List prime factors and decompose a num into prime factors

def prime_factors(n):
  """ List all prime numbers up to n """
  prims = []
  for i in range (2, n):
    is_prim = True
    for p in prims:
      if i % p == 0:
        is_prim = False
        break
    if is_prim:
      prims.append(i)

  return prims

def decompose_prime_factors(n):
  """ Decompose a number into prime numbers """
  prims = prime_factors(n)
  powers = [0 for i in range(len(prims))]
  while n > 1:
    for i in range(len(prims)):
      p = prims[i]
      if n % p == 0:
        n /= p
        powers[i] += 1
        break

  return [prims, powers]



if __name__ == '__main__':
  print prime_factors(100)
  print decompose_prime_factors(100)

Implement mergesort and quicksort

def mergesort(arr):

  if len(arr) == 0:
    return []

  if len(arr) == 1:
    return arr

  p = int(len(arr) / 2)
  L = arr[0:p]
  R = arr[p:]

  L = mergesort(L)
  R = mergesort(R)

  i = 0
  j = 0
  M = []

  # Merge the sorted lists
  while i < len(L) or j < len(R):
    if i == len(L):
      M.append(R[j])
      j += 1
    elif j == len(R):
      M.append(L[i])
      i += 1
    elif L[i] < R[j]:
      M.append(L[i])
      i += 1
    else:
      M.append(R[j])
      j += 1

  return M

def quicksort(arr):
  """ This is the simple version. There is also an in-place version
  which does not need an extra storage space """

  if len(arr) == 0:
    return []

  if len(arr) == 1:
    return arr

  # First partition the arr, take last value as pivot
  p = arr[-1]
  L = []
  R = []
  for i in range(len(arr) - 1):
    if arr[i] < p:
      L.append(arr[i])
    else:
      R.append(arr[i])

  # Then recursively sort the left and righ portions
  sortedL = quicksort(L)
  sortedR = quicksort(R)
  new_arr = []
  new_arr.extend(sortedL)
  new_arr.append(p)
  new_arr.extend(sortedR)
  return new_arr

if __name__ == '__main__':
  arr = [10, 34, 2, 43, 5, 100, 12]
  print "QUICK SORT OF ", arr
  print quicksort(arr)
  print "MERGE SORT OF ", arr
  print mergesort(arr)

Implement a trie

class Node:
  value = None
  final = None
  children = None

  def __init__(self, val, final):
    self.value = val
    self.final = final
    self.children = []

class Trie:
  def __init__(self):
    self.root = Node(None, True)

  def search(self, word):
    current_node = self.root
    i = 0

    while len(current_node.children) > 0 and i < len(word):
      found = False
      for child in current_node.children:
        if child.value == word[i]:
          if child.final and i == len(word) - 1:
            return True
          else:
            current_node = child
            i += 1
            found = True
            break
      if not found:
        break

    return False

  def insert(self, word):
    """ Returns true if the word was added and false if the word was
    already there """
    current_node = self.root
    i = 0

    cont = True
    while cont:
      cont = False
      for child in current_node.children:
        if child.value == word[i]:
          if child.final and i == len(word) - 1:
            return False
          else:
            current_node = child
            i += 1
            cont = True
            break

    inserted = False
    while i < len(word):
      if i == len(word) - 1:
        final = True
      else:
        final = False
      new_node = Node(word[i], final)
      current_node.children.append(new_node)
      current_node = new_node
      i += 1
      inserted = True

    return inserted


if __name__ == '__main__':
  trie = Trie()
  print "insert this, is new?", trie.insert("this")
  print "insert that, is new?", trie.insert("that")
  print "insert this, is new?", trie.insert("this")
  print "insert to, is new?", trie.insert("to")
  print "insert tone, is new?", trie.insert("tone")

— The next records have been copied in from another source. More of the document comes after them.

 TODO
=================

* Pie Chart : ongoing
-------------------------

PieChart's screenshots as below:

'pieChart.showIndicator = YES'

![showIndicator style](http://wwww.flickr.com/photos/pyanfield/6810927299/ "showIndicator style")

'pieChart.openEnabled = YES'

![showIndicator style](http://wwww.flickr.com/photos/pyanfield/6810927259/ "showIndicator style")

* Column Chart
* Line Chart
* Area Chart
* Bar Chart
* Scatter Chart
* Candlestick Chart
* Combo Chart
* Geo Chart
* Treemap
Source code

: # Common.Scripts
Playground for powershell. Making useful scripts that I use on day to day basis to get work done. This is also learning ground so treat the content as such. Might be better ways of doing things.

  print "has this:", trie.search("this")
  print "has to:", trie.search("to")
  print "has tox:", trie.search("tox")
  print "has at:", trie.search("at")

Find subsequence with the maximum sum

[1, -2, 3, 5, 7] => [3,5,7]
[4, -2, 5] => [5]
[5, -6, 1, 2, 3, 4] => [1,2,3,4]

Solution:

def max_sum_subseq(arr):
    max_sum = 0
    max_start_index = 0
    max_length = 0
    current_sum = 0
    current_start_index = 0
    
    for i in range (0,len(arr)):
        if current_sum == 0 and arr[i] > 0:
             current_start_index = i
             
        current_sum += arr[i]
        if current_sum <= 0:
              current_sum = 0
              continue
       
        if current_sum >= max_sum:
            max_sum = current_sum
            max_length = i - current_start_index + 1
            max_start_index = current_start_index

Find longest ascending series (not same as upsequence problem)

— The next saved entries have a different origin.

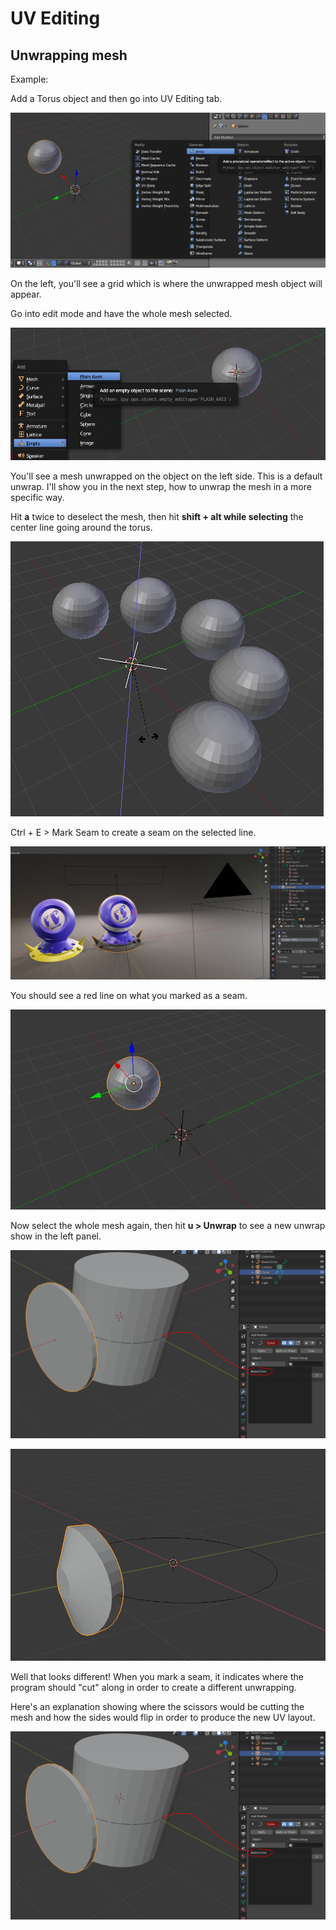 # UV Editing

## Unwrapping mesh

Example:

Add a Torus object and then go into UV Editing tab.

![](../.gitbook/assets/image%20%288%29.png)

On the left, you'll see a grid which is where the unwrapped mesh object will appear.

Go into edit mode and have the whole mesh selected.

![](../.gitbook/assets/image%20%2814%29.png)

You'll see a mesh unwrapped on the object on the left side. This is a default unwrap. I'll show you in the next step, how to unwrap the mesh in a more specific way.

Hit **a** twice to deselect the mesh, then hit **shift + alt while selecting** the center line going around the torus.

![](../.gitbook/assets/image%20%2811%29.png)

Ctrl + E &gt; Mark Seam to create a seam on the selected line.

![](../.gitbook/assets/image%20%2829%29.png)

You should see a red line on what you marked as a seam.

![](../.gitbook/assets/image%20%282%29.png)

Now select the whole mesh again, then hit **u &gt; Unwrap** to see a new unwrap show in the left panel.

![](../.gitbook/assets/image%20%2839%29.png)

![](../.gitbook/assets/image%20%2834%29.png)

Well that looks different! When you mark a seam, it indicates where the program should "cut" along in order to create a different unwrapping.

Here's an explanation showing where the scissors would be cutting the mesh and how the sides would flip in order to produce the new UV layout.

![](../.gitbook/assets/image%20%2841%29.png)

Given a sequence of distinct integers, remove as few elements as possible so that the remaining sequence appears sorted in ascending order.

Example:

1 2 3 8 10 5 6 7 12 9 11 4 0
1 2 3      5 6 7    9 11

Brute force solution:

def arrangements(k,arr):
        if len(arr) == 1:
                return [arr]
        if k == 1:
                return [ [i] for i in arr ]
        else:
                L=[]
                for i in arr:
                        iarr = arr[:]
                        iarr.remove(i)
                        for v in arrangement (k-1,iarr):
                                L.append ( [i] + v )
                return L

def is_ascending(arr):
        res = True
        for i in range(0,len(arr)-1):
                if arr[i] > arr[i+1]:
                        res = False
                        break
        return res

def longest_ascending(arr):
        max_arg = None
        max_size = 0
        for k in range (1,len(arr)):
                argts = arrangements (k,arr)
                for a in argts:
                        if is_ascending(a) and len(a) > max_size:
                                max_size = len(a)
                                max_arg = a

        return max_arg

Depth of binary search tree without using recursion

Write a program to find depth of binary search tree without using recursion

def depth(tree):
   max_depth = 0
   todo = [[tree,0]]
   while len(todo) > 0:
      node,depth = todo.pop(0)
      if not node.left and not node.right:
         if depth > max_depth:
           max_depth = depth
      if node.left:
         todo.push([node.left,depth+1])         
      if node.right:
         todo.push([node.right,depth+1])         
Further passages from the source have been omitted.